## Provided material
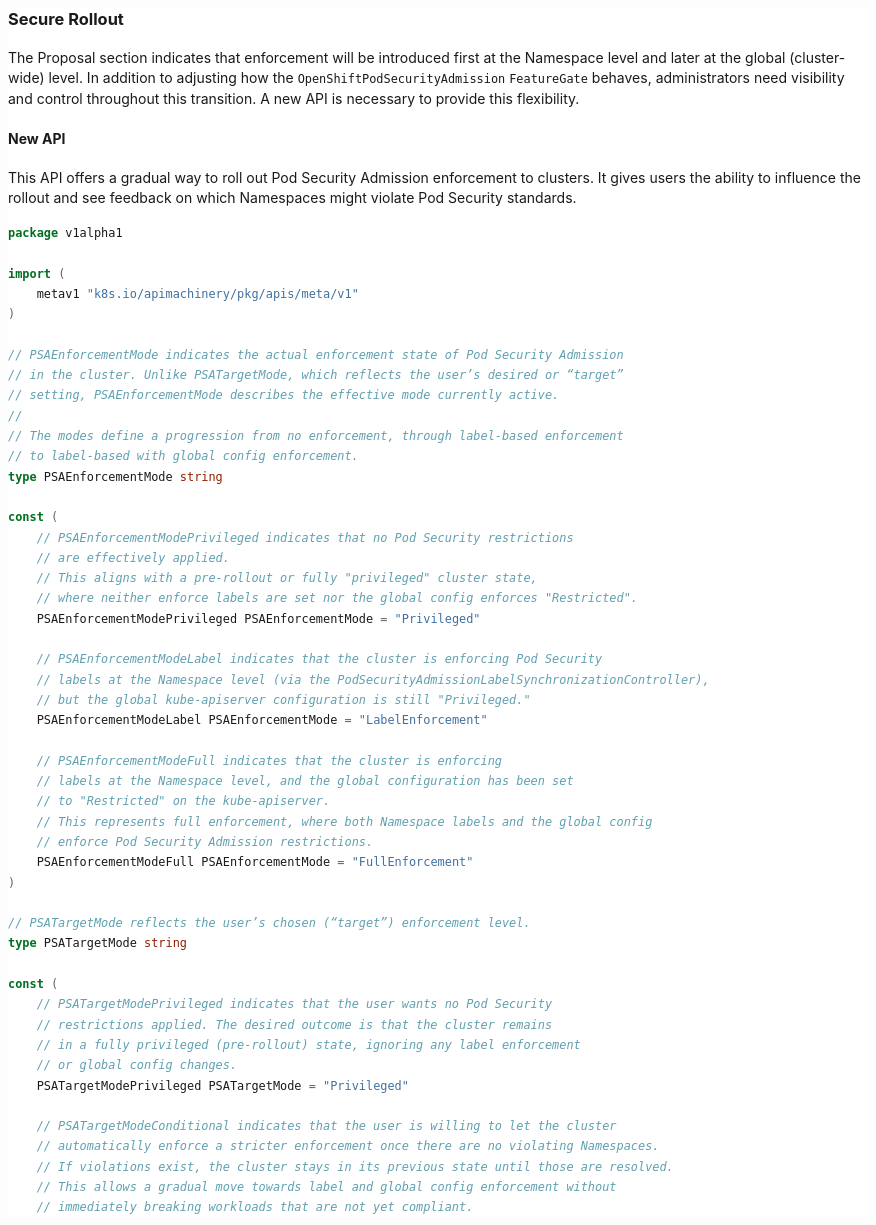 ### Secure Rollout

The Proposal section indicates that enforcement will be introduced first at the Namespace level and later at the global (cluster-wide) level.
In addition to adjusting how the `OpenShiftPodSecurityAdmission` `FeatureGate` behaves, administrators need visibility and control throughout this transition.
A new API is necessary to provide this flexibility.

#### New API

This API offers a gradual way to roll out Pod Security Admission enforcement to clusters.
It gives users the ability to influence the rollout and see feedback on which Namespaces might violate Pod Security standards.

```go
package v1alpha1

import (
	metav1 "k8s.io/apimachinery/pkg/apis/meta/v1"
)

// PSAEnforcementMode indicates the actual enforcement state of Pod Security Admission
// in the cluster. Unlike PSATargetMode, which reflects the user’s desired or “target”
// setting, PSAEnforcementMode describes the effective mode currently active.
//
// The modes define a progression from no enforcement, through label-based enforcement
// to label-based with global config enforcement.
type PSAEnforcementMode string

const (
	// PSAEnforcementModePrivileged indicates that no Pod Security restrictions
	// are effectively applied.
	// This aligns with a pre-rollout or fully "privileged" cluster state,
	// where neither enforce labels are set nor the global config enforces "Restricted".
	PSAEnforcementModePrivileged PSAEnforcementMode = "Privileged"

	// PSAEnforcementModeLabel indicates that the cluster is enforcing Pod Security
	// labels at the Namespace level (via the PodSecurityAdmissionLabelSynchronizationController),
	// but the global kube-apiserver configuration is still "Privileged."
	PSAEnforcementModeLabel PSAEnforcementMode = "LabelEnforcement"

	// PSAEnforcementModeFull indicates that the cluster is enforcing
	// labels at the Namespace level, and the global configuration has been set
	// to "Restricted" on the kube-apiserver.
	// This represents full enforcement, where both Namespace labels and the global config
	// enforce Pod Security Admission restrictions.
	PSAEnforcementModeFull PSAEnforcementMode = "FullEnforcement"
)

// PSATargetMode reflects the user’s chosen (“target”) enforcement level.
type PSATargetMode string

const (
	// PSATargetModePrivileged indicates that the user wants no Pod Security
	// restrictions applied. The desired outcome is that the cluster remains
	// in a fully privileged (pre-rollout) state, ignoring any label enforcement
	// or global config changes.
	PSATargetModePrivileged PSATargetMode = "Privileged"

	// PSATargetModeConditional indicates that the user is willing to let the cluster
	// automatically enforce a stricter enforcement once there are no violating Namespaces.
	// If violations exist, the cluster stays in its previous state until those are resolved.
	// This allows a gradual move towards label and global config enforcement without
	// immediately breaking workloads that are not yet compliant.
```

## Exercise details
In the data, find how many lines hold the string "PSAEnforcementModePrivileged", and answer with the number only.

## Response below
2